Bridge Seating / food for thought -- a retraction

[Ric Brekne]

    Cy Shuster wrote:

     > Isn't it possible that when the string touches the pin above the
    bridge
     > its leverage makes for a less-secure termination, effectively
    increasing
     > the speaking length?

    Which is exactly what I've been saying repeatedly for, what,
    seven or eight years now? Since it's been published now by
    someone official, I suppose it might finally be taken seriously.
    Ron N

Hi Folks.

A few days back I responded to this by stating that this was not what 
had been forwarded here on pianotech in the past. That  was  perhaps a 
rather presumptious statement on my part which I would like to retract.  
My understanding of what had been said and explained was definitely at 
odds with the above. But my understanding of someones words do not 
necessarily represent what the respondent actually meant.

I've had quite a bit of off list discussion going on about all this 
loose pin / recessed bridge theory for a good while now.  My own 
perspectives has led me towards thinking along lines that the bridge 
termination as a whole being springy or massy is the determinant for 
whether false beats occur or not. I believe there are solid physics 
grounds for this.  That said,  these same discussions and the last 
exchange on pianotech has directed me to re-read many of Ron Nossamans 
postings on the subject and I believe at this point he is saying 
something very much along the same lines. That a recessed notch edge and 
loose bridge pin /contribute/ to the bridge termination becoming more 
springy then massy for the affected string  I do not question.  If that 
is what he (Ron N) has been trying to say then I agree, as far as that 
goes.

Whether a loose pin and a recessed notch are in themselves enough to 
cause this anisotropy to the degree needed to enable a false beat 
remains perhaps in dispute. Its a very complicated picture to begin with 
and as I have said before... I can not find a statistical correlation 
between the two. This has led me to believe that there is more at work 
here. It also seems apparent to me that if a termination becomes a 
springy support...then it is not really a termination any longer. The 
"effective" point of termination would correspond very closely to the 
length of string necessary to cause the frequency difference for the 
applied tension. The fact that the pin is moving in phase with a string 
in a given vibrational direction then is evidence that it no longer is 
capable of fully terminating the string.  Perhaps more correct would be 
to say it becomes effectively part of the lengthened string. It should 
also be noted that the amount of side movement needed for the pin to 
move in this scenario is  the same (for all practical purposes) as the 
amplitude of the string vibration at that point for the *lengthened* 
string direction. This puts it in the microscopic range I believe and 
also relieves my concerns about what appeared to be claims of very large 
movements (wobble) on the part of the pin. 

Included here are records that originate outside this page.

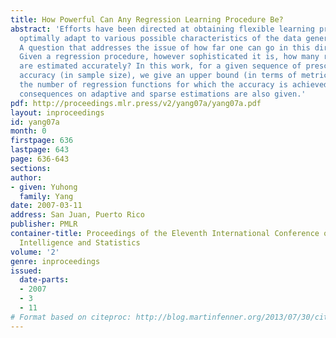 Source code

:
 ```yaml
---
title: How Powerful Can Any Regression Learning Procedure Be?
abstract: 'Efforts have been directed at obtaining flexible learning procedures that
  optimally adapt to various possible characteristics of the data generating mechanism.
  A question that addresses the issue of how far one can go in this direction is:
  Given a regression procedure, however sophisticated it is, how many regression functions
  are estimated accurately? In this work, for a given sequence of prescribed estimation
  accuracy (in sample size), we give an upper bound (in terms of metric entropy) on
  the number of regression functions for which the accuracy is achieved. Interesting
  consequences on adaptive and sparse estimations are also given.'
pdf: http://proceedings.mlr.press/v2/yang07a/yang07a.pdf
layout: inproceedings
id: yang07a
month: 0
firstpage: 636
lastpage: 643
page: 636-643
sections: 
author:
- given: Yuhong
  family: Yang
date: 2007-03-11
address: San Juan, Puerto Rico
publisher: PMLR
container-title: Proceedings of the Eleventh International Conference on Artificial
  Intelligence and Statistics
volume: '2'
genre: inproceedings
issued:
  date-parts:
  - 2007
  - 3
  - 11
# Format based on citeproc: http://blog.martinfenner.org/2013/07/30/citeproc-yaml-for-bibliographies/
---
```


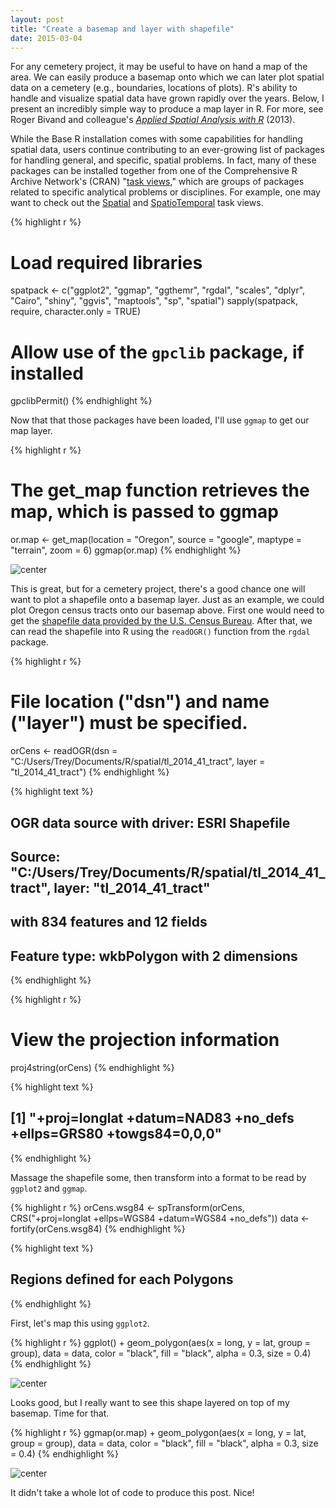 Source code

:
 ```yaml
---
layout: post
title: "Create a basemap and layer with shapefile"
date: 2015-03-04
---
```


For any cemetery project, it may be useful to have on hand a map of the area. We can easily produce a basemap onto which we can later plot spatial data on a cemetery (e.g., boundaries, locations of plots). R's ability to handle and visualize spatial data have grown rapidly over the years. Below, I present an incredibly simple way to produce a map layer in R. For more, see Roger Bivand and colleague's [_Applied Spatial Analysis with R_](http://www.springer.com/us/book/9781461476177) (2013). 

While the Base R installation comes with some capabilities for handling spatial data, users continue contributing to an ever-growing list of packages for handling general, and specific, spatial problems. In fact, many of these packages can be installed together from one of the Comprehensive R Archive Network's (CRAN) "[task views](http://cran.r-project.org/web/views/)," which are groups of packages related to specific analytical problems or disciplines. For example, one may want to check out the [Spatial](http://cran.r-project.org/web/views/Spatial.html) and [SpatioTemporal](http://cran.r-project.org/web/views/SpatioTemporal.html) task views.


{% highlight r %}
# Load required libraries
spatpack <- c("ggplot2", "ggmap", "ggthemr", "rgdal", "scales", "dplyr", "Cairo", "shiny", "ggvis", "maptools", "sp", "spatial")
sapply(spatpack, require, character.only = TRUE)

# Allow use of the `gpclib` package, if installed
gpclibPermit()
{% endhighlight %}

Now that that those packages have been loaded, I'll use `ggmap` to get our map layer.


{% highlight r %}
# The get_map function retrieves the map, which is passed to ggmap
or.map <- get_map(location = "Oregon", source = "google", maptype = "terrain", zoom = 6)
ggmap(or.map)
{% endhighlight %}

![center](http://bateyt.github.io/cemetery/figs/2015-03-04-create-basemap/unnamed-chunk-2-1.png) 

This is great, but for a cemetery project, there's a good chance one will want to plot a shapefile onto a basemap layer. Just as an example, we could plot Oregon census tracts onto our basemap above. First one would need to get the [shapefile data provided by the U.S. Census Bureau](https://www.census.gov/geo/maps-data/data/tiger-line.html). After that, we can read the shapefile into R using the `readOGR()` function from the `rgdal` package.


{% highlight r %}
# File location ("dsn") and name ("layer") must be specified.
orCens <- readOGR(dsn = "C:/Users/Trey/Documents/R/spatial/tl_2014_41_tract", layer = "tl_2014_41_tract")
{% endhighlight %}



{% highlight text %}
## OGR data source with driver: ESRI Shapefile 
## Source: "C:/Users/Trey/Documents/R/spatial/tl_2014_41_tract", layer: "tl_2014_41_tract"
## with 834 features and 12 fields
## Feature type: wkbPolygon with 2 dimensions
{% endhighlight %}



{% highlight r %}
# View the projection information
proj4string(orCens)
{% endhighlight %}



{% highlight text %}
## [1] "+proj=longlat +datum=NAD83 +no_defs +ellps=GRS80 +towgs84=0,0,0"
{% endhighlight %}

Massage the shapefile some, then transform into a format to be read by `ggplot2` and `ggmap`.


{% highlight r %}
orCens.wsg84 <- spTransform(orCens, CRS("+proj=longlat +ellps=WGS84 +datum=WGS84 +no_defs"))
data <- fortify(orCens.wsg84)
{% endhighlight %}



{% highlight text %}
## Regions defined for each Polygons
{% endhighlight %}

First, let's map this using `ggplot2`.


{% highlight r %}
ggplot() + geom_polygon(aes(x = long, y = lat, group = group), data = data, color = "black", fill = "black", alpha = 0.3, size = 0.4)
{% endhighlight %}

![center](http://bateyt.github.io/cemetery/figs/2015-03-04-create-basemap/unnamed-chunk-5-1.png) 

Looks good, but I really want to see this shape layered on top of my basemap. Time for that.


{% highlight r %}
ggmap(or.map) + geom_polygon(aes(x = long, y = lat, group = group), data = data, color = "black", fill = "black", alpha = 0.3, size = 0.4)
{% endhighlight %}

![center](http://bateyt.github.io/cemetery/figs/2015-03-04-create-basemap/unnamed-chunk-6-1.png) 

It didn't take a whole lot of code to produce this post.  Nice!
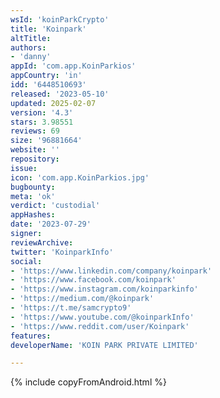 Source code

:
```yaml
---
wsId: 'koinParkCrypto'
title: 'Koinpark'
altTitle: 
authors:
- 'danny'
appId: 'com.app.KoinParkios'
appCountry: 'in'
idd: '6448510693'
released: '2023-05-10'
updated: 2025-02-07
version: '4.3'
stars: 3.98551
reviews: 69
size: '96881664'
website: ''
repository: 
issue: 
icon: 'com.app.KoinParkios.jpg'
bugbounty: 
meta: 'ok'
verdict: 'custodial'
appHashes: 
date: '2023-07-29'
signer: 
reviewArchive: 
twitter: 'KoinparkInfo'
social:
- 'https://www.linkedin.com/company/koinpark'
- 'https://www.facebook.com/koinpark'
- 'https://www.instagram.com/koinparkinfo'
- 'https://medium.com/@koinpark'
- 'https://t.me/samcrypto9'
- 'https://www.youtube.com/@koinparkInfo'
- 'https://www.reddit.com/user/Koinpark'
features: 
developerName: 'KOIN PARK PRIVATE LIMITED'

---
```


{% include copyFromAndroid.html %} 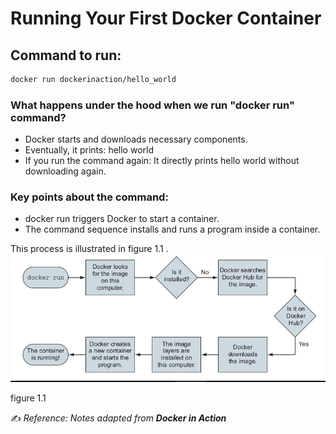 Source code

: # Running Your First Docker Container

## Command to run:

```bash
docker run dockerinaction/hello_world
```

### What happens under the hood when we run "docker run" command?
- Docker starts and downloads necessary components.
- Eventually, it prints: hello world
- If you run the command again: It directly prints hello world without downloading again.

### Key points about the command:
- docker run triggers Docker to start a container.
- The command sequence installs and runs a program inside a container.

This process is illustrated in figure 1.1 .
![figure 1.1: How docker run works](images/how_docker_run_works.png)

figure 1.1 

✍️  *Reference: Notes adapted from **Docker in Action***

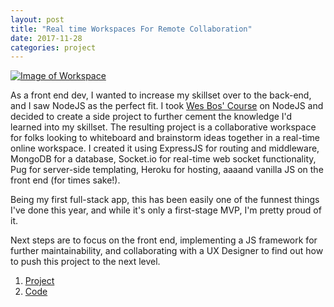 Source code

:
 ```yaml
---
layout: post
title: "Real time Workspaces For Remote Collaboration"
date: 2017-11-28
categories: project
---
```


[![Image of Workspace](../../../../images/workspace.png)](https://collaborative-workspace.herokuapp.com/ "Workspace Project")

As a front end dev, I wanted to increase my skillset over to the back-end, and I saw NodeJS as the perfect fit. I took [Wes Bos' Course](https://github.com/mathesond2/learn-node) on NodeJS and decided to create a side project to further cement the knowledge I'd learned into my skillset. The resulting project is a collaborative workspace for folks looking to whiteboard and brainstorm ideas together in a real-time online workspace. I created it using ExpressJS for routing and middleware, MongoDB for a database, Socket.io for real-time web socket functionality, Pug for server-side templating, Heroku for hosting, aaaand vanilla JS on the front end (for times sake!). 

Being my first full-stack app, this has been easily one of the funnest things I've done this year, and while it's only a first-stage MVP, I'm pretty proud of it. 

Next steps are to focus on the front end, implementing a JS framework for further maintainability, and collaborating with a UX Designer to find out how to push this project to the next level.

1. [Project](https://collaborative-workspace.herokuapp.com/)
2. [Code](https://github.com/mathesond2/workspace)
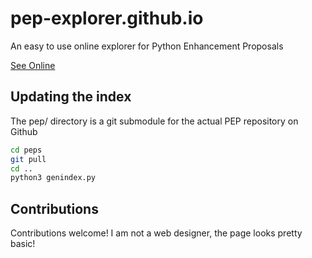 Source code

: # pep-explorer.github.io
An easy to use online explorer for Python Enhancement Proposals

[See Online](https://tonybaloney.github.io/pep-explorer/)


## Updating the index

The pep/ directory is a git submodule for the actual PEP repository on Github

```bash
cd peps
git pull
cd ..
python3 genindex.py
```

## Contributions

Contributions welcome! I am not a web designer, the page looks pretty basic!
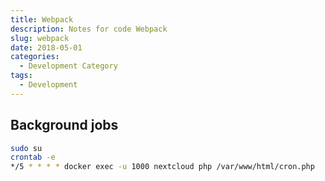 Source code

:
 ```yaml
---
title: Webpack
description: Notes for code Webpack
slug: webpack
date: 2018-05-01
categories:
  - Development Category
tags:
  - Development
---
```


## Background jobs

```Bash
sudo su
crontab -e
*/5 * * * * docker exec -u 1000 nextcloud php /var/www/html/cron.php
``` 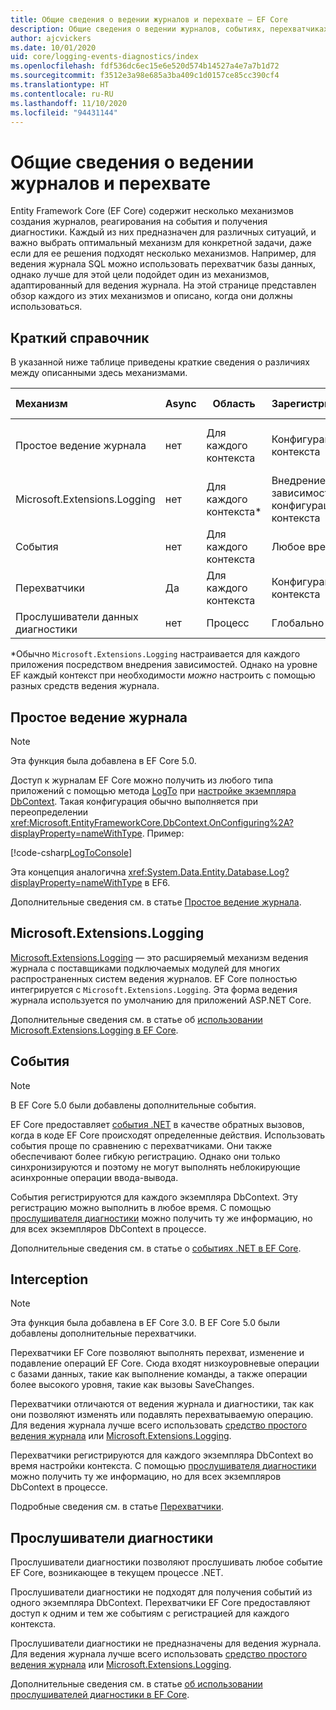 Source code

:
 ```yaml
---
title: Общие сведения о ведении журналов и перехвате — EF Core
description: Общие сведения о ведении журналов, событиях, перехватчиках и диагностике для EF Core
author: ajcvickers
ms.date: 10/01/2020
uid: core/logging-events-diagnostics/index
ms.openlocfilehash: fdf536dc6ec15e6e520d574b14527a4e7a7b1d72
ms.sourcegitcommit: f3512e3a98e685a3ba409c1d0157ce85cc390cf4
ms.translationtype: HT
ms.contentlocale: ru-RU
ms.lasthandoff: 11/10/2020
ms.locfileid: "94431144"
---
```

# <a name="overview-of-logging-and-interception"></a>Общие сведения о ведении журналов и перехвате

Entity Framework Core (EF Core) содержит несколько механизмов создания журналов, реагирования на события и получения диагностики. Каждый из них предназначен для различных ситуаций, и важно выбрать оптимальный механизм для конкретной задачи, даже если для ее решения подходят несколько механизмов. Например, для ведения журнала SQL можно использовать перехватчик базы данных, однако лучше для этой цели подойдет один из механизмов, адаптированный для ведения журнала. На этой странице представлен обзор каждого из этих механизмов и описано, когда они должны использоваться.

## <a name="quick-reference"></a>Краткий справочник

В указанной ниже таблице приведены краткие сведения о различиях между описанными здесь механизмами.

| Механизм |  Async | Область | Зарегистрировано | предполагаемое использование;
|:----------|--------|-------|------------|-------------
| Простое ведение журнала | нет | Для каждого контекста | Конфигурация контекста | Ведение журнала во время разработки
| Microsoft.Extensions.Logging | нет | Для каждого контекста* | Внедрение зависимостей или конфигурация контекста | Ведение журнала в рабочей среде
| События | нет | Для каждого контекста | Любое время | Реагирование на события EF
| Перехватчики | Да | Для каждого контекста | Конфигурация контекста | Обработка операций EF
| Прослушиватели данных диагностики | нет | Процесс | Глобально | Диагностика приложения

*Обычно `Microsoft.Extensions.Logging` настраивается для каждого приложения посредством внедрения зависимостей. Однако на уровне EF каждый контекст при необходимости _можно_ настроить с помощью разных средств ведения журнала.

## <a name="simple-logging"></a>Простое ведение журнала

> [!NOTE]
> Эта функция была добавлена в EF Core 5.0.

Доступ к журналам EF Core можно получить из любого типа приложений с помощью метода [LogTo](https://github.com/dotnet/efcore/blob/ec3df8fd7e4ea4ebeebfa747619cef37b23ab2c6/src/EFCore/DbContextOptionsBuilder.cs#L135) <!-- Issue #2748 <xref:Microsoft.EntityFrameworkCore.DbContextOptionsBuilder.LogTo%2A> --> при [настройке экземпляра DbContext](xref:core/dbcontext-configuration/index). Такая конфигурация обычно выполняется при переопределении <xref:Microsoft.EntityFrameworkCore.DbContext.OnConfiguring%2A?displayProperty=nameWithType>. Пример:

<!--
    protected override void OnConfiguring(DbContextOptionsBuilder optionsBuilder)
        => optionsBuilder.LogTo(Console.WriteLine);
-->
[!code-csharp[LogToConsole](../../../samples/core/Miscellaneous/Logging/SimpleLogging/Program.cs?name=LogToConsole)]

Эта концепция аналогична <xref:System.Data.Entity.Database.Log?displayProperty=nameWithType> в EF6.

Дополнительные сведения см. в статье [Простое ведение журнала](xref:core/logging-events-diagnostics/simple-logging).

## <a name="microsoftextensionslogging"></a>Microsoft.Extensions.Logging

[Microsoft.Extensions.Logging](/dotnet/core/extensions/logging) — это расширяемый механизм ведения журнала с поставщиками подключаемых модулей для многих распространенных систем ведения журналов. EF Core полностью интегрируется с `Microsoft.Extensions.Logging`. Эта форма ведения журнала используется по умолчанию для приложений ASP.NET Core.

Дополнительные сведения см. в статье об [использовании Microsoft.Extensions.Logging в EF Core](xref:core/logging-events-diagnostics/extensions-logging).

## <a name="events"></a>События

> [!NOTE]
> В EF Core 5.0 были добавлены дополнительные события.

EF Core предоставляет [события .NET](/dotnet/standard/events/) в качестве обратных вызовов, когда в коде EF Core происходят определенные действия. Использовать события проще по сравнению с перехватчиками. Они также обеспечивают более гибкую регистрацию. Однако они только синхронизируются и поэтому не могут выполнять неблокирующие асинхронные операции ввода-вывода.

События регистрируются для каждого экземпляра DbContext. Эту регистрацию можно выполнить в любое время. С помощью [прослушивателя диагностики](xref:core/logging-events-diagnostics/diagnostic-listeners) можно получить ту же информацию, но для всех экземпляров DbContext в процессе.

Дополнительные сведения см. в статье о [событиях .NET в EF Core](xref:core/logging-events-diagnostics/events).

## <a name="interception"></a>Interception

> [!NOTE]
> Эта функция была добавлена в EF Core 3.0. В EF Core 5.0 были добавлены дополнительные перехватчики.

Перехватчики EF Core позволяют выполнять перехват, изменение и подавление операций EF Core. Сюда входят низкоуровневые операции с базами данных, такие как выполнение команды, а также операции более высокого уровня, такие как вызовы SaveChanges.

Перехватчики отличаются от ведения журнала и диагностики, так как они позволяют изменять или подавлять перехватываемую операцию. Для ведения журнала лучше всего использовать [средство простого ведения журнала](xref:core/logging-events-diagnostics/simple-logging) или [Microsoft.Extensions.Logging](xref:core/logging-events-diagnostics/extensions-logging).

Перехватчики регистрируются для каждого экземпляра DbContext во время настройки контекста. С помощью [прослушивателя диагностики](xref:core/logging-events-diagnostics/diagnostic-listeners) можно получить ту же информацию, но для всех экземпляров DbContext в процессе.

Подробные сведения см. в статье [Перехватчики](xref:core/logging-events-diagnostics/interceptors).

## <a name="diagnostic-listeners"></a>Прослушиватели диагностики

Прослушиватели диагностики позволяют прослушивать любое событие EF Core, возникающее в текущем процессе .NET.

Прослушиватели диагностики не подходят для получения событий из одного экземпляра DbContext. Перехватчики EF Core предоставляют доступ к одним и тем же событиям с регистрацией для каждого контекста.

Прослушиватели диагностики не предназначены для ведения журнала. Для ведения журнала лучше всего использовать [средство простого ведения журнала](xref:core/logging-events-diagnostics/simple-logging) или [Microsoft.Extensions.Logging](xref:core/logging-events-diagnostics/extensions-logging).

Дополнительные сведения см. в статье [об использовании прослушивателей диагностики в EF Core](xref:core/logging-events-diagnostics/diagnostic-listeners).
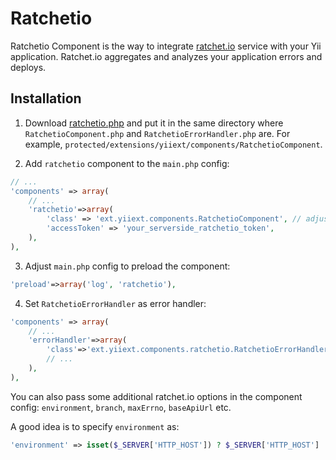 Ratchetio
=========

Ratchetio Component is the way to integrate [ratchet.io](http://ratchet.io/) service with your Yii application.
Ratchet.io aggregates and analyzes your application errors and deploys.

Installation
------------

1. Download [ratchetio.php](https://raw.github.com/ratchetio/ratchetio-php/master/ratchetio.php)
   and put it in the same directory where `RatchetioComponent.php` and `RatchetioErrorHandler.php` are.
   For example, `protected/extensions/yiiext/components/RatchetioComponent`.

2. Add `ratchetio` component to the `main.php` config:

```php
// ...
'components' => array(
	// ...
	'ratchetio'=>array(
		'class' => 'ext.yiiext.components.RatchetioComponent', // adjust path if needed
		'accessToken' => 'your_serverside_ratchetio_token',
	),
),
```

3. Adjust `main.php` config to preload the component:

```php
'preload'=>array('log', 'ratchetio'),
```

4. Set `RatchetioErrorHandler` as error handler:

```php
'components' => array(
	// ...
	'errorHandler'=>array(
		'class'=>'ext.yiiext.components.ratchetio.RatchetioErrorHandler',
		// ...
	),
),
```

You can also pass some additional ratchet.io options in the component config:
`environment`, `branch`, `maxErrno`, `baseApiUrl` etc.

A good idea is to specify `environment` as:

```php
'environment' => isset($_SERVER['HTTP_HOST']) ? $_SERVER['HTTP_HOST'] : 'cli_'.php_uname("n"),
```
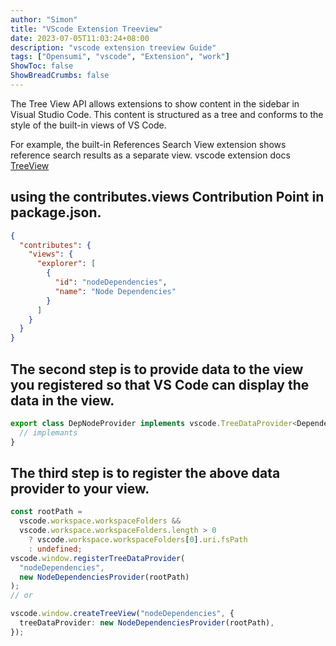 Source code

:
 ```yaml
---
author: "Simon"
title: "VScode Extension Treeview"
date: 2023-07-05T11:03:24+08:00
description: "vscode extension treeview Guide"
tags: ["Opensumi", "vscode", "Extension", "work"]
ShowToc: false
ShowBreadCrumbs: false
---
```


The Tree View API allows extensions to show content in the sidebar in Visual Studio Code. This content is structured as a tree and conforms to the style of the built-in views of VS Code.

For example, the built-in References Search View extension shows reference search results as a separate view.
vscode extension docs [TreeView](https://code.visualstudio.com/api/extension-guides/tree-view)

<!--more-->

## using the contributes.views Contribution Point in package.json.

```json
{
  "contributes": {
    "views": {
      "explorer": [
        {
          "id": "nodeDependencies",
          "name": "Node Dependencies"
        }
      ]
    }
  }
}
```

## The second step is to provide data to the view you registered so that VS Code can display the data in the view.

```typescript
export class DepNodeProvider implements vscode.TreeDataProvider<Dependency> {
  // implemants
}
```

## The third step is to register the above data provider to your view.

```typescript
const rootPath =
  vscode.workspace.workspaceFolders &&
  vscode.workspace.workspaceFolders.length > 0
    ? vscode.workspace.workspaceFolders[0].uri.fsPath
    : undefined;
vscode.window.registerTreeDataProvider(
  "nodeDependencies",
  new NodeDependenciesProvider(rootPath)
);
// or

vscode.window.createTreeView("nodeDependencies", {
  treeDataProvider: new NodeDependenciesProvider(rootPath),
});
```
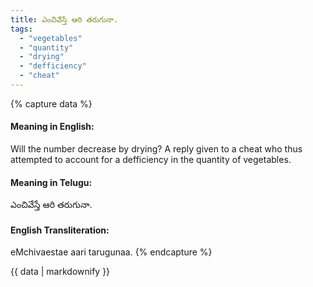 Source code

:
 ```yaml
---
title: ఎంచివేస్తే ఆరి తరుగునా.
tags:
  - "vegetables"
  - "quantity"
  - "drying"
  - "defficiency"
  - "cheat"
---
```


{% capture data %}
#### Meaning in English:
Will the number decrease by drying?
A reply given to a cheat who thus attempted to account for a defficiency in the quantity of vegetables.

#### Meaning in Telugu:
ఎంచివేస్తే ఆరి తరుగునా.

#### English Transliteration:
eMchivaestae aari tarugunaa.
{% endcapture %}

{{ data | markdownify }}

I would like to point all interested to the September issue 1982 of the 
Journal.  Jim Ellis has an article series there and has a particularly 
easy to understand analogy with a pendulum experiment that shows clearly 
the basic functioning of a springy vs massy support.  Using the pendulum 
analogy.. if the support for the pendulum is springy, the pendulum will 
act as if it was longer then it actually is.  The support itself 
<<swings>> in phase with the pendulum. As such it is no longer strictly 
speaking the fulcrum for the pendulum. That is moved up above the 
support and doesn't actually physically exist.   If the supports are 
braced to prevent them from moving <<in concert>> so to speak with the 
pendulum, then the pendulums frequency will increase and its *effective* 
length shorten.  The analogy to the piano string is obvious. There are 
several examples which show what happens with 2 and 3 pendulums 
(strings) attached and what happens when mass is coupled to the 
supports.  Reading of this should make clear the mechanism at work  that 
can cause a false beat if anisotropic localized boundary conditions at 
the bridge exist for any given string in significant enough degree.  
That is to say if the string sees the bridge as more springy (to large 
enough degree) in one vibrational direction then in another.

Otherwise I would like to state unequivocally that I share the 
skepticism of many on this list towards aggressive string seating.  I 
stand by my position that string seating is a necessary procedure to 
carry out, but only when a string (for whatever reasons) finds itself 
unseated in the face of a bridge whose entire surface is at or above the 
line of deflection for the string. Whether that can happen or not is 
another discussion entirely. I personally see no reason to doubt that it 
can.

If anyone lacks the aforementioned article.. I will see if I can get it 
to you. I will of course have to ask permissions.  Just email me off list.

With hopes this can bring the subject matter further.

RicB